I think I should get the authors of "Imperfect Forward Secrecy" to opine on this. They may have identified one of the decade's biggest security problems from cryptographic monoculture, but still I doubt they would agree that we can make much progress with home-grown communications security solutions. (But as discussed elsewhere in this thread, it would be helpful to have good guidance for secure composition of cryptographic primitives, so if you're not sure of one layer and want to add another, you can at least do so in a way that doesn't make things worse.)

[tempz]

Zero days, backdoors and unknown cryptanalytic capabilities have similar if not the same effect on centralized systems.

I am skeptical about open source efforts being a match for (tens of) thousands well-paid professionals working for well-funded organizations, 5 days a week, year after year. It just doesn't make sense that point efforts of few can accomplish anything sustainable and effective against such adversary. Yes, open source people are brilliant, heroic, etc. It doesn't matter. These efforts need to be distributed from dozens to tens of thousands, and that will begin to be the match for the organizations we are dealing with.

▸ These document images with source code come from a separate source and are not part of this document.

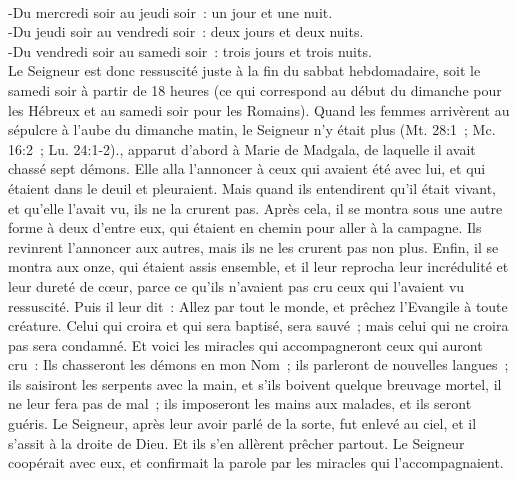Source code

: \begin{multicols}{2}
{\\-Du mercredi soir au jeudi soir~: un jour et une nuit.
\\-Du jeudi soir au vendredi soir~: deux jours et deux nuits.
\\-Du vendredi soir au samedi soir~: trois jours et trois nuits. 
\\Le Seigneur est donc ressuscité juste à la fin du sabbat hebdomadaire, soit le samedi soir à partir de 18 heures (ce qui correspond au début du dimanche pour les Hébreux et au samedi soir pour les Romains). Quand les femmes arrivèrent au sépulcre à l'aube du dimanche matin, le Seigneur n'y était plus (Mt. 28:1~; Mc. 16:2~; Lu. 24:1-2).}, apparut d'abord à Marie de Madgala, de laquelle il avait chassé sept démons.
Elle alla l'annoncer à ceux qui avaient été avec lui, et qui étaient dans le deuil et pleuraient.
Mais quand ils entendirent qu'il était vivant, et qu'elle l'avait vu, ils ne la crurent pas.
Après cela, il se montra sous une autre forme à deux d'entre eux, qui étaient en chemin pour aller à la campagne.
Ils revinrent l'annoncer aux autres, mais ils ne les crurent pas non plus.
Enfin, il se montra aux onze, qui étaient assis ensemble, et il leur reprocha leur incrédulité et leur dureté de cœur, parce ce qu'ils n'avaient pas cru ceux qui l'avaient vu ressuscité.
Puis il leur dit~: Allez par tout le monde, et prêchez l'Evangile à toute créature.
Celui qui croira et qui sera baptisé, sera sauvé~; mais celui qui ne croira pas sera condamné.
Et voici les miracles qui accompagneront ceux qui auront cru~: Ils chasseront les démons en mon Nom~; ils parleront de nouvelles langues~;
ils saisiront les serpents avec la main, et s'ils boivent quelque breuvage mortel, il ne leur fera pas de mal~; ils imposeront les mains aux malades, et ils seront guéris.
Le Seigneur, après leur avoir parlé de la sorte, fut enlevé au ciel, et il s'assit à la droite de Dieu.
Et ils s'en allèrent prêcher partout. Le Seigneur coopérait avec eux, et confirmait la parole par les miracles qui l'accompagnaient.
\PPE{}
\end{multicols}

To eliminate all issues and pushbacks about basic security of home-brew crypto (although I think that in the big picture it doesn't matter - you are either targeted or they don't have resources to figure out your particular ROT-17.5), it should always be used on the top of your favorite official crypto stack. So don't worry about being inferior to AES - use AES as well if you trust it.

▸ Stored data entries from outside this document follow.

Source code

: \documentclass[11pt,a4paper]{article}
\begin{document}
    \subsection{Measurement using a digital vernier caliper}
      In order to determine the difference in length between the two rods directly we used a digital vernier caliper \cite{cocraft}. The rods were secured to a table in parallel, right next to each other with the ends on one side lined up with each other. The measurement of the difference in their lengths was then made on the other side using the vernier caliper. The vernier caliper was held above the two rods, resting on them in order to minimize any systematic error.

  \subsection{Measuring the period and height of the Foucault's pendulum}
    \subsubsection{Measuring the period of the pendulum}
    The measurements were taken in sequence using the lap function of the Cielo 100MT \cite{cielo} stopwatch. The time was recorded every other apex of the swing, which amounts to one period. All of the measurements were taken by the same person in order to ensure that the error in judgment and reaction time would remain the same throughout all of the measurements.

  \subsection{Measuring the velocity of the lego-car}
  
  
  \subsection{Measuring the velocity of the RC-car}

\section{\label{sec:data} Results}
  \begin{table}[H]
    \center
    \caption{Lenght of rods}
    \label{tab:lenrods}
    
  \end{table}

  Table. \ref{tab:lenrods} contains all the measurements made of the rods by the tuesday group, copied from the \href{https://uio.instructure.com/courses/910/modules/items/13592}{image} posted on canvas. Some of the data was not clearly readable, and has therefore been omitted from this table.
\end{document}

Home-brew crypto works. In the latest Stone's film, the whistleblower takes out flash storage hidden in Rubik' cube. It needed to work only once, for him. If it is important, people will do it.

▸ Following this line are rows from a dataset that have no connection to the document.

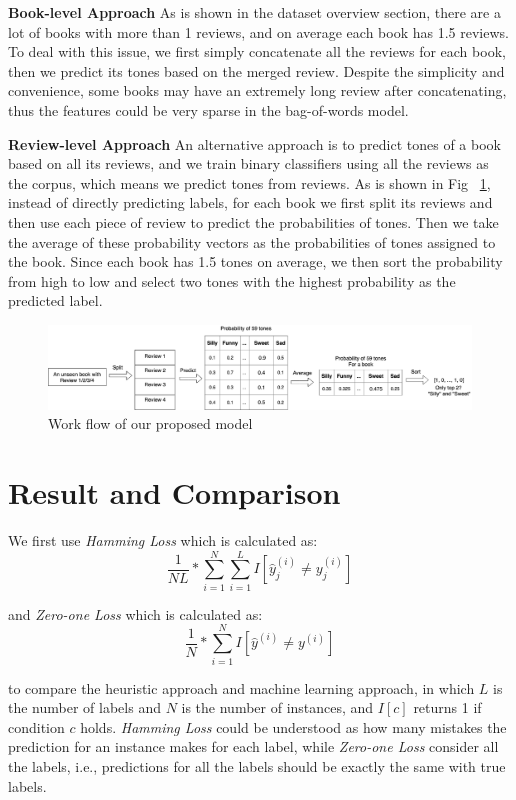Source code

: \documentclass[runningheads]{llncs}
\begin{document}
\textbf{Book-level Approach} As is shown in the dataset overview section, there are a lot of books with more than 1 reviews, and on average each book has 1.5 reviews. To deal with this issue, we first simply concatenate all the reviews for each book, then we predict its tones based on the merged review. Despite the simplicity and convenience, some books may have an extremely long review after concatenating, thus the features could be very sparse in the bag-of-words model.

\textbf{Review-level Approach} An alternative approach is to predict tones of a book based on all its reviews, and we train binary classifiers using all the reviews as the corpus, which means we predict tones from reviews. As is shown in Fig ~\ref{fig3}, instead of directly predicting labels, for each book we first split its reviews and then use each piece of review to predict the probabilities of tones. Then we take the average of these probability vectors as the probabilities of tones assigned to the book. Since each book has 1.5 tones on average, we then sort the probability from high to low and select two tones with the highest probability as the predicted label.

\begin{figure}
\includegraphics[width=\textwidth]{s3.eps}
\caption{Work flow of our proposed model} 
\label{fig3}
\end{figure}

\section{Result and Comparison}

We first use \emph{Hamming Loss} which is calculated as:
\begin{equation}
\frac{1}{NL} * \sum _{i=1}^{N} \sum _{i=1}^{L} I [\hat{y}^{(i)}_{j} \ne y^{(i)}_{j}]
\end{equation}

\noindent and \emph{Zero-one Loss} which is calculated as:
\begin{equation}
\frac{1}{N} * \sum _{i=1}^{N} I [\hat{y}^{(i)} \ne y^{(i)}]
\end{equation}

\noindent to compare the heuristic approach and machine learning approach, in which $L$ is the number of labels and $N$ is the number of instances, and $I[c]$ returns 1 if condition $c$ holds. \emph{Hamming Loss} could be understood as how many mistakes the prediction for an instance makes for each label, while \emph{Zero-one Loss} consider all the labels, i.e., predictions for all the labels should be exactly the same with true labels. 
\end{document}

In the big picture, we may be dealing with the elitism of brain-work. It feels warm and fuzzy to be a member of an elite group helping billions. But as in other human enterprises, the real and sustainable success happens only when such brain-work gets widely distributed. While not the easiest thing in the world, crypto is not esoteric rocket science, and the notion that those few that had to resort to programming for living and fun are somehow more mentally capable than the rest 99.9999% is pure bs.

These threads illustrate some of these points:

https://github.com/LibreSignal/LibreSignal/issues/37#issueco...

https://www.mailpile.is/blog/2016-12-13_Too_Cool_for_PGP.htm...

[tempz]

> it would be helpful to have good guidance for secure composition of cryptographic primitives

Yes.

An easy-to read program executing generic Feistel-net block cipher with exchangable/modular S-boxes and trapdoor functions would be great. I'm looking into something like that.